* **Extracted records**:
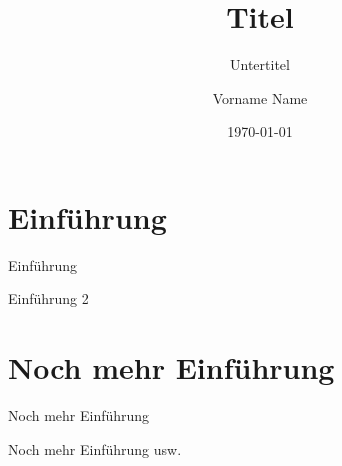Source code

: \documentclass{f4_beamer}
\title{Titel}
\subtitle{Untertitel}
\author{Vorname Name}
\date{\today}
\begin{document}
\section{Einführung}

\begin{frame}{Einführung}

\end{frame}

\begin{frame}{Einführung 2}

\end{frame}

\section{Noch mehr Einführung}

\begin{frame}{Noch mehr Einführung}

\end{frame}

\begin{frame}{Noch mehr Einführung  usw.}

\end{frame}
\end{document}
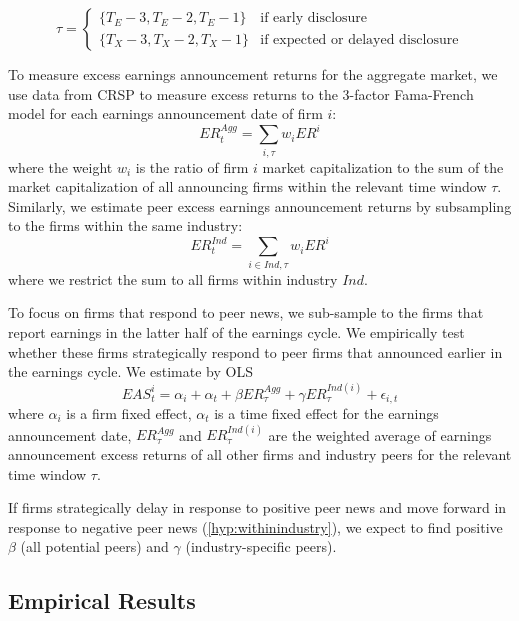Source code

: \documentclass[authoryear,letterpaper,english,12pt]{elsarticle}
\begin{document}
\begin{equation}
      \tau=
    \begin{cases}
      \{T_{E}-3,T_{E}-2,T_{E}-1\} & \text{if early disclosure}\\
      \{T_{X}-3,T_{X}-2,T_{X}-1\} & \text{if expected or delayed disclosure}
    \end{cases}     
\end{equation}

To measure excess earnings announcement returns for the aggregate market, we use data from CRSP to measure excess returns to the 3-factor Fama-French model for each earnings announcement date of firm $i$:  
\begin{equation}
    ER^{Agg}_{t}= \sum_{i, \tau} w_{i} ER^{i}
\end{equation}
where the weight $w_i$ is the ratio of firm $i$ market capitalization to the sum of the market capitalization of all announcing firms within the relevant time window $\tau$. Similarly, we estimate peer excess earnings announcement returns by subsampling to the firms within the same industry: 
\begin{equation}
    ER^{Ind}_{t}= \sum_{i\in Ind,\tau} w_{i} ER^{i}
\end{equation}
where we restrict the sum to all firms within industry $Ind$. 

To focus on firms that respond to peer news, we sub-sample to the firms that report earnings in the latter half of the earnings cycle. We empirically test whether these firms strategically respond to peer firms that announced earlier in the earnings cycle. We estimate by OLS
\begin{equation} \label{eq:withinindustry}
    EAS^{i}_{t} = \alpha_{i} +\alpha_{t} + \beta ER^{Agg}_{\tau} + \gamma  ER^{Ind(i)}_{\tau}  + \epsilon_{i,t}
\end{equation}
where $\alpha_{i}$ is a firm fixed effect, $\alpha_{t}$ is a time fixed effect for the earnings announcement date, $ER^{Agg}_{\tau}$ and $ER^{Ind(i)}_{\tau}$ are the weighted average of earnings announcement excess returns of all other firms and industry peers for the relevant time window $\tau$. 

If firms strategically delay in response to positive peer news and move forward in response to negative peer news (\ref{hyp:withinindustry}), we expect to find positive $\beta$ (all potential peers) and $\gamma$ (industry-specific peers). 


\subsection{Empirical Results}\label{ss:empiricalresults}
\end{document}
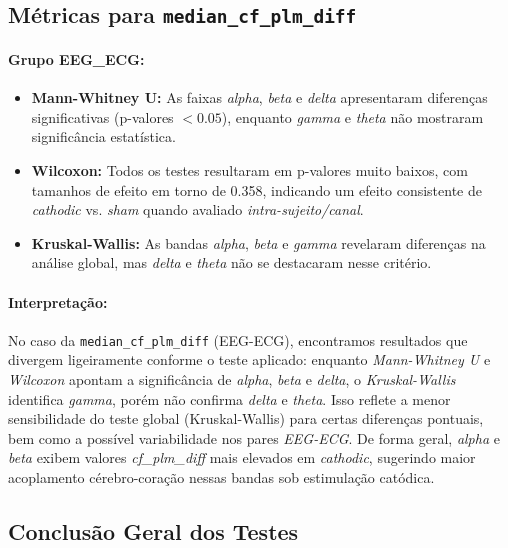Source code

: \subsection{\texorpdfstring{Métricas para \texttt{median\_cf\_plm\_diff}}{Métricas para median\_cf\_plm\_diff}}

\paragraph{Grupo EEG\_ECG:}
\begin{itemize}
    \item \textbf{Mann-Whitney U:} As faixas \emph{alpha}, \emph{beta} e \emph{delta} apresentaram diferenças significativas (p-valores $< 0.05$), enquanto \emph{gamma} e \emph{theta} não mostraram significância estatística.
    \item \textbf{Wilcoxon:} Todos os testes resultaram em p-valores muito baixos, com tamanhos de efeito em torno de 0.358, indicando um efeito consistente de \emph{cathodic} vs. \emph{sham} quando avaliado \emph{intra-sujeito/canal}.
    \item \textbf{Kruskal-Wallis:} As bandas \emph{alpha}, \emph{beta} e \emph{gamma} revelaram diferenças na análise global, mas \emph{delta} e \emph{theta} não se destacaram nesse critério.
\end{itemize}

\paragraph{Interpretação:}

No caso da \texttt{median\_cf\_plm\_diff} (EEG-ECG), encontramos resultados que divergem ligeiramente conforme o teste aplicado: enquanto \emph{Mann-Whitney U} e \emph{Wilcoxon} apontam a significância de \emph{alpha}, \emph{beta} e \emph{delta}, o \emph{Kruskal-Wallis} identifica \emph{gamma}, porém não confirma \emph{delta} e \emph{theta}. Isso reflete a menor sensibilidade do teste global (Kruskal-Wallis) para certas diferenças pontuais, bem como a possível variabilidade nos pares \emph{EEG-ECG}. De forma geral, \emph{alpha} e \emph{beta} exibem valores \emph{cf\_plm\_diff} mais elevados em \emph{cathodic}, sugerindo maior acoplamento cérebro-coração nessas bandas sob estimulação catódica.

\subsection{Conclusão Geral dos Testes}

* **The task**: Except for the pictures, give the data again word for word.

* **Answer box**:
Source code

: \documentclass{f4_beamer}
\title{Titel}
\subtitle{Untertitel}
\author{Vorname Name}
\date{\today}
\begin{document}
\section{Einführung}

\begin{frame}{Einführung}

\end{frame}

\begin{frame}{Einführung 2}

\end{frame}

\section{Noch mehr Einführung}

\begin{frame}{Noch mehr Einführung}

\end{frame}

\begin{frame}{Noch mehr Einführung  usw.}

\end{frame}
\end{document}
Source code

: \documentclass[authoryear,letterpaper,english,12pt]{elsarticle}
\begin{document}
\begin{equation}
      \tau=
    \begin{cases}
      \{T_{E}-3,T_{E}-2,T_{E}-1\} & \text{if early disclosure}\\
      \{T_{X}-3,T_{X}-2,T_{X}-1\} & \text{if expected or delayed disclosure}
    \end{cases}     
\end{equation}

To measure excess earnings announcement returns for the aggregate market, we use data from CRSP to measure excess returns to the 3-factor Fama-French model for each earnings announcement date of firm $i$:  
\begin{equation}
    ER^{Agg}_{t}= \sum_{i, \tau} w_{i} ER^{i}
\end{equation}
where the weight $w_i$ is the ratio of firm $i$ market capitalization to the sum of the market capitalization of all announcing firms within the relevant time window $\tau$. Similarly, we estimate peer excess earnings announcement returns by subsampling to the firms within the same industry: 
\begin{equation}
    ER^{Ind}_{t}= \sum_{i\in Ind,\tau} w_{i} ER^{i}
\end{equation}
where we restrict the sum to all firms within industry $Ind$. 

To focus on firms that respond to peer news, we sub-sample to the firms that report earnings in the latter half of the earnings cycle. We empirically test whether these firms strategically respond to peer firms that announced earlier in the earnings cycle. We estimate by OLS
\begin{equation} \label{eq:withinindustry}
    EAS^{i}_{t} = \alpha_{i} +\alpha_{t} + \beta ER^{Agg}_{\tau} + \gamma  ER^{Ind(i)}_{\tau}  + \epsilon_{i,t}
\end{equation}
where $\alpha_{i}$ is a firm fixed effect, $\alpha_{t}$ is a time fixed effect for the earnings announcement date, $ER^{Agg}_{\tau}$ and $ER^{Ind(i)}_{\tau}$ are the weighted average of earnings announcement excess returns of all other firms and industry peers for the relevant time window $\tau$. 

If firms strategically delay in response to positive peer news and move forward in response to negative peer news (\ref{hyp:withinindustry}), we expect to find positive $\beta$ (all potential peers) and $\gamma$ (industry-specific peers). 


\subsection{Empirical Results}\label{ss:empiricalresults}
\end{document}
Source code

: \subsection{\texorpdfstring{Métricas para \texttt{median\_cf\_plm\_diff}}{Métricas para median\_cf\_plm\_diff}}

\paragraph{Grupo EEG\_ECG:}
\begin{itemize}
    \item \textbf{Mann-Whitney U:} As faixas \emph{alpha}, \emph{beta} e \emph{delta} apresentaram diferenças significativas (p-valores $< 0.05$), enquanto \emph{gamma} e \emph{theta} não mostraram significância estatística.
    \item \textbf{Wilcoxon:} Todos os testes resultaram em p-valores muito baixos, com tamanhos de efeito em torno de 0.358, indicando um efeito consistente de \emph{cathodic} vs. \emph{sham} quando avaliado \emph{intra-sujeito/canal}.
    \item \textbf{Kruskal-Wallis:} As bandas \emph{alpha}, \emph{beta} e \emph{gamma} revelaram diferenças na análise global, mas \emph{delta} e \emph{theta} não se destacaram nesse critério.
\end{itemize}

\paragraph{Interpretação:}

No caso da \texttt{median\_cf\_plm\_diff} (EEG-ECG), encontramos resultados que divergem ligeiramente conforme o teste aplicado: enquanto \emph{Mann-Whitney U} e \emph{Wilcoxon} apontam a significância de \emph{alpha}, \emph{beta} e \emph{delta}, o \emph{Kruskal-Wallis} identifica \emph{gamma}, porém não confirma \emph{delta} e \emph{theta}. Isso reflete a menor sensibilidade do teste global (Kruskal-Wallis) para certas diferenças pontuais, bem como a possível variabilidade nos pares \emph{EEG-ECG}. De forma geral, \emph{alpha} e \emph{beta} exibem valores \emph{cf\_plm\_diff} mais elevados em \emph{cathodic}, sugerindo maior acoplamento cérebro-coração nessas bandas sob estimulação catódica.

\subsection{Conclusão Geral dos Testes}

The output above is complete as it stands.